Die Umweltschützer verlangen allerdings, dass die Projektgesellschaft Femern A/S auch die Variante eines gebohrten Tunnels berücksichtigt. "Erst wenn alle Fakten bekannt und offengelegt sind, machen Schlichtungsgespräche Sinn. Alles andere wäre Zeitverschwendung", sagte NABU-Fehmarnbeltexperte Malte Siegert.

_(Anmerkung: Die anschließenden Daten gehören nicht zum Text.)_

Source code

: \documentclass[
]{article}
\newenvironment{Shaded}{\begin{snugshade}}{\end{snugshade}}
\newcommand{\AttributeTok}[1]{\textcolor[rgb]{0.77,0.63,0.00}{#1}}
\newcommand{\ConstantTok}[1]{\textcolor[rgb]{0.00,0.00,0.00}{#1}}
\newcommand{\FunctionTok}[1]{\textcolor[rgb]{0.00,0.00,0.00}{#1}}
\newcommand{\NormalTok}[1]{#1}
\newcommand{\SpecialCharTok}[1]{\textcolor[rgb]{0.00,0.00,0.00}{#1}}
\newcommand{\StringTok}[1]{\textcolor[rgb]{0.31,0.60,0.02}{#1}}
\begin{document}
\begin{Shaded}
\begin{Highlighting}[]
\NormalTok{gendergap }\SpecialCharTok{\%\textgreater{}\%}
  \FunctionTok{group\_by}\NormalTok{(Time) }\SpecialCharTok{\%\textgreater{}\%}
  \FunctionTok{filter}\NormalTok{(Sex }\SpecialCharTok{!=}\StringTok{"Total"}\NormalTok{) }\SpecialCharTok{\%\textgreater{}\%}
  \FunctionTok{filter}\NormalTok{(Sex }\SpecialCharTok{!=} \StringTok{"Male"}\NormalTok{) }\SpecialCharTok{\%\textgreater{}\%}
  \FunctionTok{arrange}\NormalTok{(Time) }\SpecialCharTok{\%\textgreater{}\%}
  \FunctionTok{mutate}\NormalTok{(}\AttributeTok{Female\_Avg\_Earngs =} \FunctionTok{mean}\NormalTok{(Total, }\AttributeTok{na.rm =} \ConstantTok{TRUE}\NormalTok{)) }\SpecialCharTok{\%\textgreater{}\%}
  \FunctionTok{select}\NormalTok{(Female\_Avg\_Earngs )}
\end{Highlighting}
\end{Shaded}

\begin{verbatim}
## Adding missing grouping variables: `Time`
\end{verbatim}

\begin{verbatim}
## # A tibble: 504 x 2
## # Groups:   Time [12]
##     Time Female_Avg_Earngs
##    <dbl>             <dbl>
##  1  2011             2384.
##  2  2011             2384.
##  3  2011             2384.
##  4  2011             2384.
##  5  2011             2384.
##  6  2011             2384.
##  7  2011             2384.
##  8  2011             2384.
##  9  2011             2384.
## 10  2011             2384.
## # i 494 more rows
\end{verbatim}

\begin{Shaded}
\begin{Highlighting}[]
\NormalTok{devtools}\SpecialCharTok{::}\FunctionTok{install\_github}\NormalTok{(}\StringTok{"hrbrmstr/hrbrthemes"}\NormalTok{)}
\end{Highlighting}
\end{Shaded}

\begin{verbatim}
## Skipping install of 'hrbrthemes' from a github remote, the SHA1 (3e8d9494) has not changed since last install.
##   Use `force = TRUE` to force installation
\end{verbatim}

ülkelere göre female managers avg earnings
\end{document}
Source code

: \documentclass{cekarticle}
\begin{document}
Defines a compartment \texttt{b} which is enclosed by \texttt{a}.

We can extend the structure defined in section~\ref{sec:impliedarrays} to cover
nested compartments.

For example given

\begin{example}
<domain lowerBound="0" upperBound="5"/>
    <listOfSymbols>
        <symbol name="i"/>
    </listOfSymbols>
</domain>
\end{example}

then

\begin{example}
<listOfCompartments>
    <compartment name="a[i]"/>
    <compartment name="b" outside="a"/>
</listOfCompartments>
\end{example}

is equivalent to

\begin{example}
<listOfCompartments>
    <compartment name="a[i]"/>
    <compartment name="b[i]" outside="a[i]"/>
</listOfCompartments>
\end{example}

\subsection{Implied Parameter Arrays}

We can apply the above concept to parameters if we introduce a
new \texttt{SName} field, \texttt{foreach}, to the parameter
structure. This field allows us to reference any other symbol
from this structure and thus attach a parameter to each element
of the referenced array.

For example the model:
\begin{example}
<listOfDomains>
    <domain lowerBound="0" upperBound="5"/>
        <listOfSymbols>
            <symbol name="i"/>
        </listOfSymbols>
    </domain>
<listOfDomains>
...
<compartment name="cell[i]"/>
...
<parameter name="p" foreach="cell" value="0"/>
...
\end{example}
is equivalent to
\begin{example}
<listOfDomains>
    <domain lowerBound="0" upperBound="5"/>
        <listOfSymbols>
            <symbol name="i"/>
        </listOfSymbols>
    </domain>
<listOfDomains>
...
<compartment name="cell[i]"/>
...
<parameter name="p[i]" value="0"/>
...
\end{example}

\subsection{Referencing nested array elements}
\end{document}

Femern A/S hatte sich Ende November für den Bau eines Absenktunnels als feste Fehmarnbeltquerung zwischen Deutschland und Dänemark ausgesprochen. Bei solchen Tunneln werden die Röhren an Land gefertigt, an ihrem Ziel versenkt und dann verbunden. Laut Femern A/S ist die Bautechnik eines Tunnels im Gegensatz zum Bau einer Schrägkabelbrücke, bei der angesichts der enormen Spannweiten technisches Neuland betreten würde, bereits bekannt und erprobt.
Politisch wurde die Querung 2008 von Deutschland und Dänemark beschlossen. Mit der Eröffnung wird nicht vor 2020 gerechnet. Ob Tunnel oder Brücke: Es geht jeweils um eine zweigleisige Eisenbahntrasse, die mit bis zu Tempo 200, und eine vierspurige Autobahn, die mit maximal 110 Kilometern pro Stunde befahren werden kann.